La sezione documentari del Trieste Film Festival riserva sempre belle sorprese. Please hold me the line, lavoro del regista moldavo Pavel Cuzuioc è una produzione austriaca del 2020.

Cuzuioc vive e lavora da tempo a Vienna, ma in questo caso torna dalle sue parti per descrivere un’impresa colossale: cablare e collegare alle reti telefoniche e satellitari diversi luoghi dispersi tra Moldavia, Ucraina, Bulgaria e Romania.

Un gruppo di tecnici, eroici per pazienza e capacità di risolvere situazioni a dir poco complicate con pochi mezzi a disposizione, si spostano tra paesi e piccole città entrando nelle case per introdurre le nuove tecnologie. La loro calma è ammirevole. Si arrampicano su pali già sovraccarichi di fili, sciolgono gomitoli di cavi trovando il connettore giusto, camminano su tetti di lamiera, montano e smontano scale instabili, lavorando con misure di sicurezza più che labili.

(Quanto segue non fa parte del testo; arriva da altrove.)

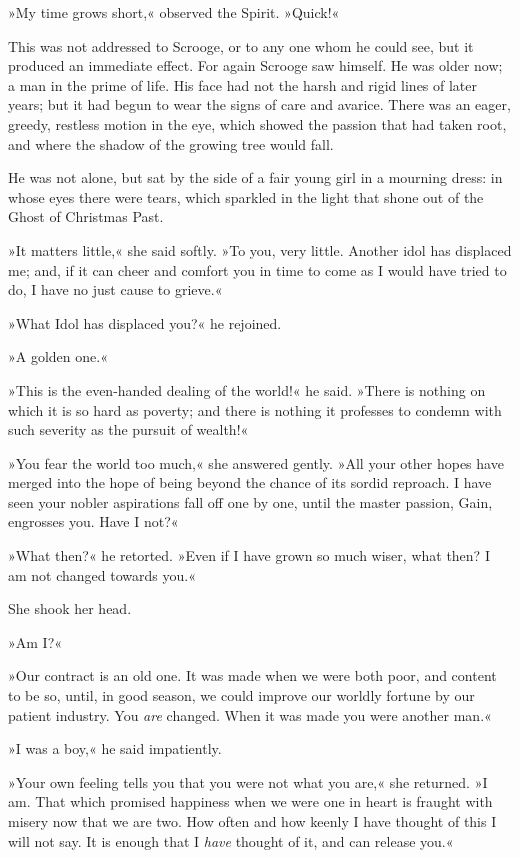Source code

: »My time grows short,« observed the Spirit. »Quick!«

This was not addressed to Scrooge, or to any one whom he could see, but it produced an immediate effect. For again Scrooge saw himself. He was older now; a man in the prime of life. His face had not the harsh and rigid lines of later years; but it had begun to wear the signs of care and avarice. There was an eager, greedy, restless motion in the eye, which showed the passion that had taken root, and where the shadow of the growing tree would fall.

He was not alone, but sat by the side of a fair young girl in a mourning dress: in whose eyes there were tears, which sparkled in the light that shone out of the Ghost of Christmas Past.

»It matters little,« she said softly. »To you, very little. Another idol has displaced me; and, if it can cheer and comfort you in time to come as I would have tried to do, I have no just cause to grieve.«

»What Idol has displaced you?« he rejoined.

»A golden one.«

»This is the even-handed dealing of the world!« he said. »There is nothing on which it is so hard as poverty; and there is nothing it professes to condemn with such severity as the pursuit of wealth!«

»You fear the world too much,« she answered gently. »All your other hopes have merged into the hope of being beyond the chance of its sordid reproach. I have seen your nobler aspirations fall off one by one, until the master passion, Gain, engrosses you. Have I not?«

»What then?« he retorted. »Even if I have grown so much wiser, what then? I am not changed towards you.«

She shook her head.

»Am I?«

»Our contract is an old one. It was made when we were both poor, and content to be so, until, in good season, we could improve our worldly fortune by our patient industry. You \textit{are} changed. When it was made you were another man.«

»I was a boy,« he said impatiently.

»Your own feeling tells you that you were not what you are,« she returned. »I am. That which promised happiness when we were one in heart is fraught with misery now that we are two. How often and how keenly I have thought of this I will not say. It is enough that I \textit{have} thought of it, and can release you.«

Soprattutto entrano in molte case e fanno molti incontri: persone anziane, spesso donne sole, cui spiegano come usare i nuovi telecomandi satellitari che aprono la visione di più di 150 canali (tutti brutti, erano meglio i due che avevamo prima è il commento dell’utenza). Cercano di attivare connessioni Wi-Fi in condizioni precarie che richiedono artifici più vicini alla magia che alla tecnica, sopportano con serenità le pressioni degli omarelli locali, uguali in tutto il mondo. Bevono un numero imprecisato di tè e di vodka, quest’ultima consigliata anche per ripulire vecchi telefoni a rotella. Cercano di soccorrere le vittime di truffe telefoniche, e spiegano a pervicaci utenti perché devono pagare 0,38 euro per l’ultima bolletta anche se non hanno fatto telefonate.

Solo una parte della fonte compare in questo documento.